*** Opening RECORDS TO PROCESS ***
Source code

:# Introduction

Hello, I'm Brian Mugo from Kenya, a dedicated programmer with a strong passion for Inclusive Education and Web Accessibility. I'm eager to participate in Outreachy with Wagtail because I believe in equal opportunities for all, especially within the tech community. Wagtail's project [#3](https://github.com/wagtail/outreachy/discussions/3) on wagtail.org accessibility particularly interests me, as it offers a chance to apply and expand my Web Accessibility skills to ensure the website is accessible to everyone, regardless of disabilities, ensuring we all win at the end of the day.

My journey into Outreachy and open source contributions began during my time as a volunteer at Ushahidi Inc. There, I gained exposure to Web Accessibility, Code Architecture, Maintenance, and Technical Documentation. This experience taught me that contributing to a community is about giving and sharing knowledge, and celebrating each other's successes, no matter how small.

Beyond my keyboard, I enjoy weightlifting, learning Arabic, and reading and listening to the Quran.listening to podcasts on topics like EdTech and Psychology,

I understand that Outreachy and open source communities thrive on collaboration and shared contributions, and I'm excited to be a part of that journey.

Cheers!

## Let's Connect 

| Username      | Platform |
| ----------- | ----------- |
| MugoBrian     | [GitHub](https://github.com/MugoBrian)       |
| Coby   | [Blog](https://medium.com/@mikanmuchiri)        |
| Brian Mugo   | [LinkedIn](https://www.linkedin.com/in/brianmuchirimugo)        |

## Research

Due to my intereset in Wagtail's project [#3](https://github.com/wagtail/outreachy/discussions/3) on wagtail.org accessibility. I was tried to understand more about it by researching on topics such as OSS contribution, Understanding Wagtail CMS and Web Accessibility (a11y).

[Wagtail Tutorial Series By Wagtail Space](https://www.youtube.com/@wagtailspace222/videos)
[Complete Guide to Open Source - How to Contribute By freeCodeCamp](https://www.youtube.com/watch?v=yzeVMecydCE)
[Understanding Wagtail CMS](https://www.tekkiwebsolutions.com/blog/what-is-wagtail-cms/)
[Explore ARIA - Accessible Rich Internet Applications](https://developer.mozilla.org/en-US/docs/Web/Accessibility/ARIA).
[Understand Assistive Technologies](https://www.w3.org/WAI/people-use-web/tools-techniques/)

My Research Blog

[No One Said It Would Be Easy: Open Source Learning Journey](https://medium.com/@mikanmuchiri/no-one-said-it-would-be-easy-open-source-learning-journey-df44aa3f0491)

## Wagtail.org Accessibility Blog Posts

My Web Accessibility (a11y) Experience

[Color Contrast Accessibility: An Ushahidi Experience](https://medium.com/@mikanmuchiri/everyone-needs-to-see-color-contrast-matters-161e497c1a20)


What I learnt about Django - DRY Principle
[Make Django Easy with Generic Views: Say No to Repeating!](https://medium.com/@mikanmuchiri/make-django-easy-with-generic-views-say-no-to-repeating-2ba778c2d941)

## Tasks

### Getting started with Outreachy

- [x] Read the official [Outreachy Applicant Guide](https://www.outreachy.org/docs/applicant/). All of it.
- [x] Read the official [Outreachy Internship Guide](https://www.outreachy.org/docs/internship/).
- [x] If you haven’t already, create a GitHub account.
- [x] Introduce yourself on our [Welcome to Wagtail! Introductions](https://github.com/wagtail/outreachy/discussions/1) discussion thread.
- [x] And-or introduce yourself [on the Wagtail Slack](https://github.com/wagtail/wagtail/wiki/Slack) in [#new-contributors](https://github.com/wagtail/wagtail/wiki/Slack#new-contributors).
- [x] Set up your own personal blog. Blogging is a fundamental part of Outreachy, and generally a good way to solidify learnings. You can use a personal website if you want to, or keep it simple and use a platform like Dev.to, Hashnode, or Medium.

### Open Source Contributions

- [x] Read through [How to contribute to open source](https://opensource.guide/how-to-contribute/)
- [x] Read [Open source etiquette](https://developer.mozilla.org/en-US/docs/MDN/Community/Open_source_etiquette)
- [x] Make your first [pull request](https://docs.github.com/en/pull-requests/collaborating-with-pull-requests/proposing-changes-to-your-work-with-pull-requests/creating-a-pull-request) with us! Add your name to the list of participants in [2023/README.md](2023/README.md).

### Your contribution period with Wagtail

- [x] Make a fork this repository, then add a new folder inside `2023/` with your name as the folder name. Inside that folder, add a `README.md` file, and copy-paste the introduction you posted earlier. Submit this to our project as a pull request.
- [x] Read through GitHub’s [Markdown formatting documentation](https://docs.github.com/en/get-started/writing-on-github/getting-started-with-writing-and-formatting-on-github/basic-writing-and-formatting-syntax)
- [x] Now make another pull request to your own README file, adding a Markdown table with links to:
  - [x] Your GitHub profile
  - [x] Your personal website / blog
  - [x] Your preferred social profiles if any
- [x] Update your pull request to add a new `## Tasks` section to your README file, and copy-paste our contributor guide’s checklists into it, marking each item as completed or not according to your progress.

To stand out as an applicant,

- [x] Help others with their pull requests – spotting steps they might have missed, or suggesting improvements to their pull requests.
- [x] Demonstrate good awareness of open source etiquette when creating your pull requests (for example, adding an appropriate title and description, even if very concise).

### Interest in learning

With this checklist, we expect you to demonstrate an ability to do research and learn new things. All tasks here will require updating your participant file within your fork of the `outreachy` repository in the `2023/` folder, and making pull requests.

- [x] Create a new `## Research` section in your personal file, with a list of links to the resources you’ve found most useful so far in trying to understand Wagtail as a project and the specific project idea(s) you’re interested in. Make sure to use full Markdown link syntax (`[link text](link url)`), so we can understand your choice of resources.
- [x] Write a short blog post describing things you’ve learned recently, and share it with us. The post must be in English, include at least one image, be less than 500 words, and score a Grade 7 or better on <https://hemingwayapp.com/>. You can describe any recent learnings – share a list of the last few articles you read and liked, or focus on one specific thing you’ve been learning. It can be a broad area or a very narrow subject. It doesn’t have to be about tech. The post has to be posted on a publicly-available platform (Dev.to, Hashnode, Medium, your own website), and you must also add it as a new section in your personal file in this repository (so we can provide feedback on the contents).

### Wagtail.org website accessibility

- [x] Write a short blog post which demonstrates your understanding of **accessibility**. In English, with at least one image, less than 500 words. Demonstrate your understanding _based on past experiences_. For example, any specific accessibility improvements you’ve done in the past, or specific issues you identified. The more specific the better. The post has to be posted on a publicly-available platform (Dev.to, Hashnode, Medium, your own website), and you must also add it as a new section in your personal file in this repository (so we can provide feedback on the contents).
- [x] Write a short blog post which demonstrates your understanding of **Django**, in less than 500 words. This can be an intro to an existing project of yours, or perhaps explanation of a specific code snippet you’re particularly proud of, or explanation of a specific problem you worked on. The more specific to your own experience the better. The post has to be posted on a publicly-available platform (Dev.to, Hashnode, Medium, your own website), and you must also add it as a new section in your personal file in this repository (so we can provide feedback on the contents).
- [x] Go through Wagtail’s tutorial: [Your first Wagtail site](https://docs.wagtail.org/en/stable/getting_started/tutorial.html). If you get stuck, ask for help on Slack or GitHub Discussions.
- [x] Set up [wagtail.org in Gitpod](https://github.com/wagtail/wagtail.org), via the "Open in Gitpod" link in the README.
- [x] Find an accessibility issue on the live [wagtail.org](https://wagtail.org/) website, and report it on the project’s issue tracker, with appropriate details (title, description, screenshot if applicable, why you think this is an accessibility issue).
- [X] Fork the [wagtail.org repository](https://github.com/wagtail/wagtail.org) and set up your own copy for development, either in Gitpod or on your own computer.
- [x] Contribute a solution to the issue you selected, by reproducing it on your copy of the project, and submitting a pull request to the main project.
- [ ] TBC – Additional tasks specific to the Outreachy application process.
*** Closing RECORDS TO PROCESS ***
Every line above that has the string "mozilla" needs to be copied.

[Explore ARIA - Accessible Rich Internet Applications](https://developer.mozilla.org/en-US/docs/Web/Accessibility/ARIA).
- [x] Read [Open source etiquette](https://developer.mozilla.org/en-US/docs/MDN/Community/Open_source_etiquette)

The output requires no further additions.